C’est un des grands du cinéma, auteur d’au moins un chef-d’œuvre du polar, Memories of Murder, et d’une poignée d’excellents films comme Mother, The Host, et dans une moindre mesure Snowpiercer. Âgé de 46 ans, le Coréen Bong Joon-ho est un dynamiteur de genres, un formaliste de génie, un auteur prodigieusement doué pour les changements de tons, les ruptures, le mélange des genres, les multiplications d’émotions contradictoires, doté d’un incroyable sens de l’humour et du grotesque.
Quatre ans après Snowpiercer, Bong Joon-ho revient avec une fable généreuse et spectaculaire dont le pitch pourrait s’apparenter à celui d’un film pour enfants. Il était une fois, donc, la petite Mija, qui vivait dans le paradis vert coréen avec son cochon transgénique, entre l’hippopotame et le porc, un animal énorme avec un cœur gros comme ça. Un beau jour, la méchante Tilda Swinton, à la tête de l’empire Mirando (fuck you Monsanto), décide d’emmener la bébête aux États-Unis pour une grosse opération de marketing. S’ensuit une course-poursuite entre Séoul et New York où Mija, des défenseurs des animaux allumés et l’armée de fachos de Lucy Mirando s’affrontent, se poursuivent et tentent de mettre la main sur le gros cochon baveux.

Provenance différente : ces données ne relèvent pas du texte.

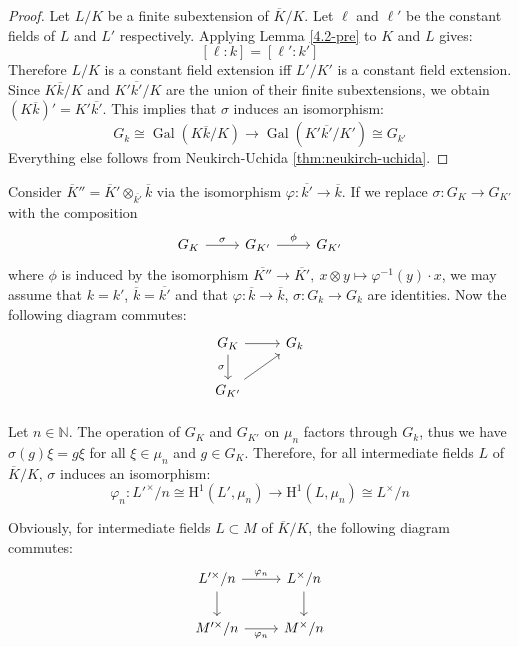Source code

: \begin{proof}
Let $L/K$ be a finite subextension of $\overline{K}/K$. Let $\ell$ and $\ell'$ be the constant fields of $L$ and $L'$ respectively. Applying Lemma \ref{4.2-pre} to $K$ and $L$ gives:
\[ [\ell:k] = [\ell':k'] \]
Therefore $L/K$ is a constant field extension iff $L'/K'$ is a constant field extension. Since $K\overline{k}/K$ and $K'\overline{k'}/K$ are the union of their finite subextensions, we obtain $(K\overline{k})' = K'\overline{k'}$. This implies that $\sigma$ induces an isomorphism:
\[G_k \cong \operatorname{Gal}(K\overline{k}/K) \to \operatorname{Gal}(K'\overline{k'}/K')\cong G_{k'}\] 
Everything else follows from Neukirch-Uchida \ref{thm:neukirch-uchida}.
\end{proof}

\begin{remark}
Consider $\overline{K}'' = \overline{K}'\otimes_{\overline{k'}}\overline{k}$ via the isomorphism $\varphi: \overline{k'}\to \overline{k}$. If we replace $\sigma: G_K\to G_{K'}$ with the composition
\[ \begin{tikzcd}
G_K \ar[r, "\sigma"] & G_{K'} \ar[r, "\phi"] & G_{K'}
\end{tikzcd} \]
where $\phi$ is induced by the isomorphism $\overline{K''}\to\overline{K'},\ x\otimes y\mapsto \varphi^{-1}(y)\cdot x$, we may assume that $k=k'$, $\overline{k} = \overline{k'}$ and that $\varphi:\overline{k}\to\overline{k}$, $\sigma: G_k\to G_k$ are identities. Now the following diagram commutes:
\[ \begin{tikzcd}
G_K \ar[r]\ar[d, "\sigma"'] & G_k\\
G_{K'}\ar[ru]
\end{tikzcd} \]
\end{remark}

\paragraph{} Let $n\in\mathbb{N}$. The operation of $G_K$ and $G_{K'}$ on $\mu_n$ factors through $G_k$, thus we have $\sigma(g)\xi = g\xi$ for all $\xi\in\mu_n$ and $g\in G_K$. Therefore, for all intermediate fields $L$ of $\overline{K}/K$, $\sigma$ induces an isomorphism:
\[ \varphi_n:L'^\times/n \cong\mathrm{H}^1(L', \mu_n) \to \mathrm{H}^1(L,\mu_n) \cong L^\times/n \]

\begin{remark}\label{remark-localphi-extension}
Obviously, for intermediate fields $L\subset M$ of $\overline{K}/K$, the following diagram commutes:
\[ \begin{tikzcd}
L'^\times/n \ar[r, "\varphi_n"]\dar & L^\times/n \dar\\
M'^\times/n \ar[r, "\varphi_n"'] & M^\times/n
\end{tikzcd} \]
\end{remark}

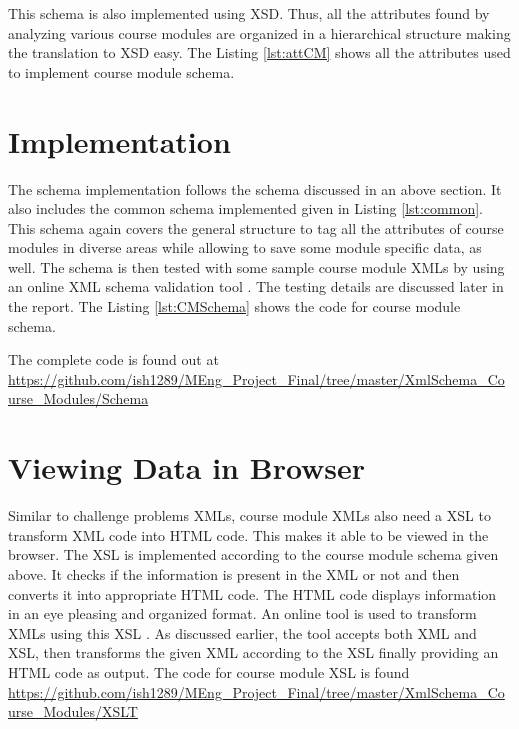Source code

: \documentclass[11pt,letterpaper]{report}
\begin{document}
This schema is also implemented using XSD. Thus, all the attributes found by analyzing various course modules are organized in a hierarchical structure making the translation to XSD easy. The Listing \ref{lst:attCM} shows all the attributes used to implement course module schema.

 

\section{Implementation}
The schema implementation follows the schema discussed in an above section. It also includes the common schema implemented given in Listing \ref{lst:common}. This schema again covers the general structure to tag all the attributes of course modules in diverse areas while allowing to save some module specific data, as well. The schema is then tested with some sample course module XMLs by using an online XML schema validation tool \cite{olXSD}. The testing details are discussed later in the report.  The Listing \ref{lst:CMSchema} shows the code for course module schema. 

The complete code is found out at \url{https://github.com/ish1289/MEng_Project_Final/tree/master/XmlSchema_Course_Modules/Schema}

 

\section{Viewing Data in Browser}
Similar to challenge problems XMLs, course module XMLs also need a XSL to transform XML code into HTML code. This makes it able to be viewed in the browser. The XSL is implemented according to the course module schema given above. It checks if the information is present in the XML or not and then converts it into appropriate HTML code. The HTML code displays information in an eye pleasing and organized format. An online tool is used to transform XMLs using this XSL \cite{olXSL}. As discussed earlier, the tool accepts both XML and XSL, then transforms the given XML according to the XSL finally providing an HTML code as output. The code for course module XSL is found \url{https://github.com/ish1289/MEng_Project_Final/tree/master/XmlSchema_Course_Modules/XSLT}
\end{document}
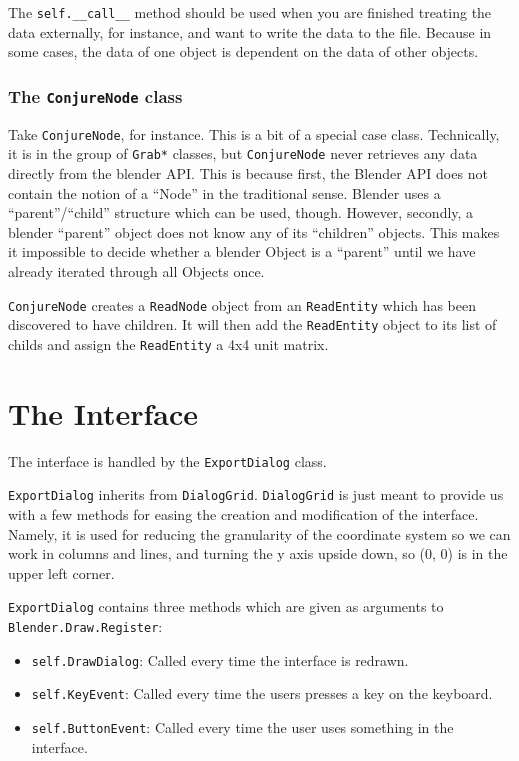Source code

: The \texttt{self.\_\_call\_\_} method should be used when you are finished treating the data externally, for instance, and want to write the data to the file. Because in some cases, the data of one object is dependent on the data of other objects.

\subsubsection*{The \texttt{ConjureNode} class}
Take \texttt{ConjureNode}, for instance. This is a bit of a special case class. Technically, it is in the group of \texttt{Grab*} classes, but \texttt{ConjureNode} never retrieves any data directly from the blender API. This is because first, the Blender API does not contain the notion of a ``Node'' in the traditional sense. Blender uses a ``parent''/``child'' structure which can be used, though. However, secondly, a blender ``parent'' object does not know any of its ``children'' objects. This makes it impossible to decide whether a blender Object is a ``parent'' until we have already iterated through all Objects once.

\texttt{ConjureNode} creates a \texttt{ReadNode} object from an \texttt{ReadEntity} which has been discovered to have children. It will then add the \texttt{ReadEntity} object to its list of childs and assign the \texttt{ReadEntity} a 4x4 unit matrix.

\section*{The Interface}
The interface is handled by the \texttt{ExportDialog} class.

\texttt{ExportDialog} inherits from \texttt{DialogGrid}. \texttt{DialogGrid} is just meant to provide us with a few methods for easing the creation and modification of the interface. Namely, it is used for reducing the granularity of the coordinate system so we can work in columns and lines, and turning the y axis upside down, so (0, 0) is in the upper left corner.

\texttt{ExportDialog} contains three methods which are given as arguments to \texttt{Blender.Draw.Register}:
\begin{itemize}
\item \texttt{self.DrawDialog}: Called every time the interface is redrawn.
\item \texttt{self.KeyEvent}: Called every time the users presses a key on the keyboard.
\item \texttt{self.ButtonEvent}: Called every time the user uses something in the interface.
\end{itemize}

Bong Joon-ho est l’auteur de l’histoire originale d’Okja et du scénario. C’est une histoire simple, poétique et belle, un conte moral entre Babe et Totoro. Du travail d’orfèvre, mais comme George Miller et Hayao Miyazaki, Bong Joon-ho – véritable contrebandier du cinéma – parle aussi bien à la tête qu’au cœur de son spectateur. Entre deux scènes de baignades bucoliques, ponctuées de pets éléphantesques, le réalisateur alterne les scènes d’actions avec quelques poursuites ébouriffantes et une séries de séquences ouvertement politiques. Si le super cochon est le symbole de l’enfance qui ne veut pas mourir, le film ressemble furieusement à une attaque en règle contre le capitalisme, la cupidité et Tilda Swinton (« Tout se mange, sauf les cris ») – absolument grandiose – l’incarnation du mal absolu : une executive woman, obsédée par ses dents et le profit. Derrière la grâce et l’amitié entre une jeune fille et son animal, Bong Joon-ho cogne, encore et encore. Contre le fascisme d’un capitalisme devenu dingue qui veut se donner des airs de greenwashing, le fascisme de la communication, de la propagande qui ne cherche qu’à nous laver le cerveau (d’ailleurs, le fascisme au cœur du cinéma de Bong Joon-ho aussi bien dans Memories, The Host ou Snowpiercer). Vers la fin, la satire se métamorphose en plaidoyer pro-vegan, contre la production intensive de viande animale, avec une séquence hallucinante dans un abattoir high tech. On ne rit plus, on est tétanisé par l’horreur, le sang, l’odeur de la mort, comme lors du visionnage d’une vidéo du groupe L214. Un film pour enfants, Okja ? Pas si sûr…
Au niveau de la forme, Okja est une merveille. Naturellement, les effets spéciaux sont absolument magiques, comme un Miyazaki live. Pour que l’identification puisse fonctionner, il fallait une créature ultra-réaliste et c’est la perfection à 200%. Que l’on soit dans un commerce de Séoul (illustration parfaite de l’expression « un éléphant dans un magasin de porcelaine »), dans les rues de New York ou à l’abattoir industriel, Bong Joon-ho filme son super cochon à l’égal de l’homme. Résultat, on trépigne, on rit, on pleure. Avec Darius Khondji (Se7en) derrière la caméra, il multiplie les plans radieux au pays du matin calme, les lumières douces et colorées et fait de son film un incroyable livre d’images.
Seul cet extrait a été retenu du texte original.